The camera will be activated about 10 minutes before liftoff and should operate for several minutes after the spent tank is jettisoned from the shuttle once reaching orbit.

  Camera
The video camera is mounted to the front of the external fuel tank looking down at Atlantis.
 
From its position on the cable tray running up the front side of the tank, the camera will see all of the key events during launch -- from the first flames of ignition, to the right-hand solid rocket booster falling away and the tank separating from Atlantis.

"We are very optimistic of getting pretty dramatic video going up hill," Engelauf said.

NASA says the camera is to capture the public's attention, not an engineering project.

"The genesis of this, quite honestly, was when the expendables community placed a few of these cameras on some of their vehicles. There was a pretty positive public reaction to the gee-wiz value of the photography. It was neat stuff to look at.

"There may be some engineering value in having that kind of video but we are not doing it because we have any particular agenda from the engineering standpoint for the hardware. I think what we expect to see out of it is largely just for the cool video."

Former NASA Administrator Dan Goldin was one of the camera's main advocates and the project became known in NASA circles as the "DanCam".

Twenty space launches have used this camera system since 1997, including Boeing Delta and Lockheed Martin Atlas and Titan rockets.
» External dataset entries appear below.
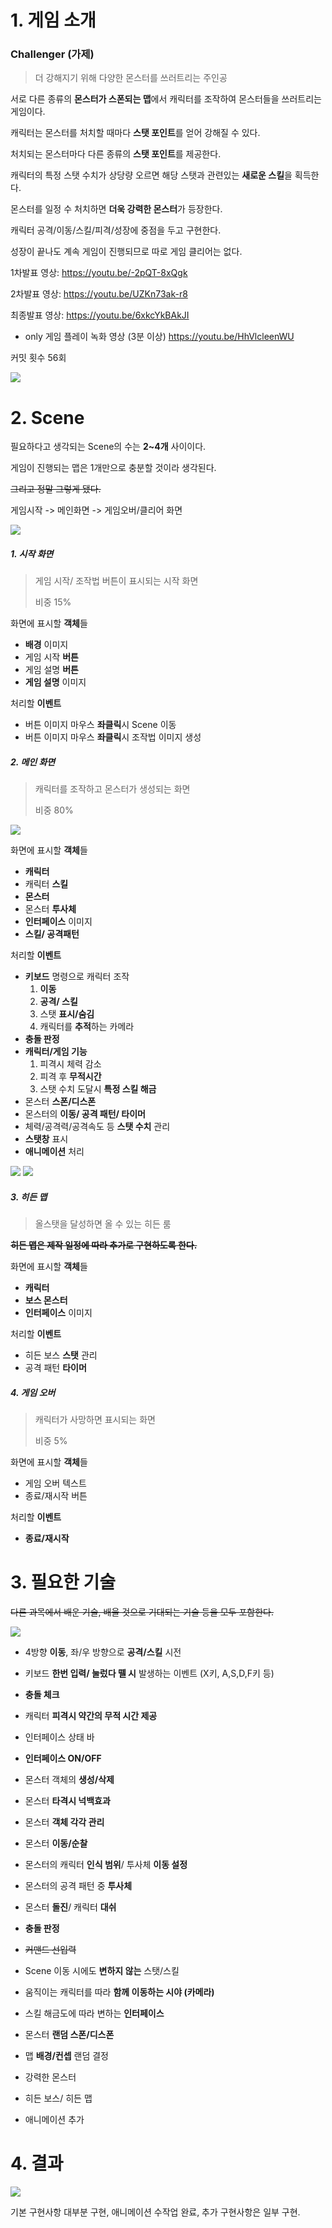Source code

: # 1. 게임 소개

### Challenger (가제)

> 더 강해지기 위해 다양한 몬스터를 쓰러트리는 주인공

서로 다른 종류의 **몬스터가 스폰되는 맵**에서 캐릭터를 조작하여 몬스터들을 쓰러트리는 게임이다.

캐릭터는 몬스터를 처치할 때마다 **스탯 포인트**를 얻어 강해질 수 있다.

처치되는 몬스터마다 다른 종류의 **스탯 포인트**를 제공한다.

캐릭터의 특정 스탯 수치가 상당량 오르면 해당 스탯과 관련있는 **새로운 스킬**을 획득한다.

몬스터를 일정 수 처치하면 **더욱 강력한 몬스터**가 등장한다.

캐릭터 공격/이동/스킬/피격/성장에 중점을 두고 구현한다.

성장이 끝나도 계속 게임이 진행되므로 따로 게임 클리어는 없다.



1차발표 영상:  https://youtu.be/-2pQT-8xQgk

2차발표 영상: https://youtu.be/UZKn73ak-r8

최종발표 영상: https://youtu.be/6xkcYkBAkJI


+ only 게임 플레이 녹화 영상 (3분 이상)
https://youtu.be/HhVlcleenWU



커밋 횟수 56회

![](https://github.com/Goraney/2DGP_2020/blob/master/final_project/img_readme/commit.PNG)



# 2. Scene

필요하다고 생각되는 Scene의 수는 **2~4개** 사이이다.

게임이 진행되는 맵은 1개만으로 충분할 것이라 생각된다.

~~그리고 정말 그렇게 됐다.~~



게임시작 -> 메인화면 -> 게임오버/클리어 화면


![](https://github.com/Goraney/2DGP_2020/blob/master/final_project/img_readme/flow.PNG)


##### 1. 시작 화면

> 게임 시작/ 조작법 버튼이 표시되는 시작 화면
>
> 비중 15%

화면에 표시할 **객체**들

- **배경** 이미지
- 게임 시작 **버튼**
- 게임 설명 **버튼**
- **게임 설명** 이미지

처리할 **이벤트**

- 버튼 이미지 마우스 **좌클릭**시 Scene 이동
- 버튼 이미지 마우스 **좌클릭**시 조작법 이미지 생성

##### 2. 메인 화면

> 캐릭터를 조작하고 몬스터가 생성되는 화면
>
> 비중 80%


![](https://github.com/Goraney/2DGP_2020/blob/master/final_project/img_readme/plan.PNG)


화면에 표시할 **객체**들

- **캐릭터**
- 캐릭터 **스킬**
- **몬스터**
- 몬스터 **투사체**
- **인터페이스** 이미지
- **스킬/ 공격패턴**

처리할 **이벤트**

- **키보드** 명령으로 캐릭터 조작
  1. **이동**
  2. **공격/ 스킬**
  3. 스탯 **표시/숨김**
  4. 캐릭터를 **추적**하는 카메라
- **충돌 판정**
- **캐릭터/게임 기능**
  1. 피격시 체력 감소
  2. 피격 후 **무적시간**
  3. 스탯 수치 도달시 **특정 스킬 해금**
- 몬스터 **스폰/디스폰**
- 몬스터의 **이동/ 공격 패턴/ 타이머**
- 체력/공격력/공격속도 등 **스탯 수치** 관리
- **스탯창** 표시
- **애니메이션** 처리

![](https://github.com/Goraney/2DGP_2020/blob/master/final_project/img_readme/control.PNG)
![](https://github.com/Goraney/2DGP_2020/blob/master/final_project/img_readme/game-state.PNG)


##### 3. 히든 맵

> 올스탯을 달성하면 올 수 있는 히든 룸

**~~히든 맵은 제작 일정에 따라 추가로 구현하도록 한다.~~**

화면에 표시할 **객체**들

- **캐릭터**
- **보스 몬스터**
- **인터페이스** 이미지

처리할 **이벤트**

- 히든 보스 **스탯** 관리
- 공격 패턴 **타이머**

##### 4. 게임 오버

> 캐릭터가 사망하면 표시되는 화면
>
> 비중 5%

화면에 표시할 **객체**들

- 게임 오버 텍스트
- 종료/재시작 버튼

처리할 **이벤트**

- **종료/재시작**



# 3. 필요한 기술

~~다른 과목에서 배운 기술, 배울 것으로 기대되는 기술 등을 모두 포함한다.~~

![](https://github.com/Goraney/2DGP_2020/blob/master/final_project/img_readme/making_plan.PNG)

- 4방향 **이동**, 좌/우 방향으로 **공격/스킬** 시전

- 키보드 **한번 입력/ 눌렀다 뗄 시** 발생하는 이벤트 (X키, A,S,D,F키 등)
- **충돌 체크**
- 캐릭터 **피격시 약간의 무적 시간 제공**
- 인터페이스 상태 바
- **인터페이스 ON/OFF**
- 몬스터 객체의 **생성/삭제**
- 몬스터 **타격시 넉백효과**
- 몬스터 **객체 각각 관리**
- 몬스터 **이동/순찰**
- 몬스터의 캐릭터 **인식 범위**/ 투사체 **이동 설정**
- 몬스터의 공격 패턴 중 **투사체**
- 몬스터 **돌진**/ 캐릭터 **대쉬**
- **충돌 판정**
- ~~커맨드 선입력~~
- Scene 이동 시에도 **변하지 않는** 스탯/스킬
- 움직이는 캐릭터를 따라 **함께 이동하는 시야 (카메라)**
- 스킬 해금도에 따라 변하는 **인터페이스**
- 몬스터 **랜덤 스폰/디스폰**
- 맵 **배경/컨셉** 랜덤 결정
- 강력한 몬스터
- 히든 보스/ 히든 맵
- 애니메이션 추가

# 4. 결과

![](https://github.com/Goraney/2DGP_2020/blob/master/final_project/img_readme/result.PNG)

기본 구현사항 대부분 구현, 애니메이션 수작업 완료, 추가 구현사항은 일부 구현.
The most recent was last month aboard the first Atlas 5 flight.

  Camera
An onboard camera shows the solid rocket motors separating from a Boeing Delta 2 rocket.
 
"It is a relatively inexpensive way to get this kind of video," Engelauf added. "It is fairly straightforward to do."

Work to fly a shuttle camera began about two years ago when external tank builder Lockheed Martin and the original maker of the cameras, Crosslink, began designing the system. Although the actual cameras for the rockets and shuttle are the same, the housings and way they are attached are different, according to officials with Ecliptic Enterprises of Pasadena, the company that now owns the camera product line.

There are two S-band antennas mounted 180 degrees apart on the tank for transmitting the video.

Five camera packages were built for use on the shuttle. NASA wants them to fly on daytime launches, which can be difficult to predict because the liftoff time for space station missions move roughly 24 minutes earlier each day as the outpost's orbit changes. With the ever-changing shuttle launch schedule, a one-month slip can move a mid-afternoon liftoff to the middle-of-the-night.

In addition to the five shuttle cameras, seven additional U.S. rocket launches over the next year are scheduled to have these onboard cameras.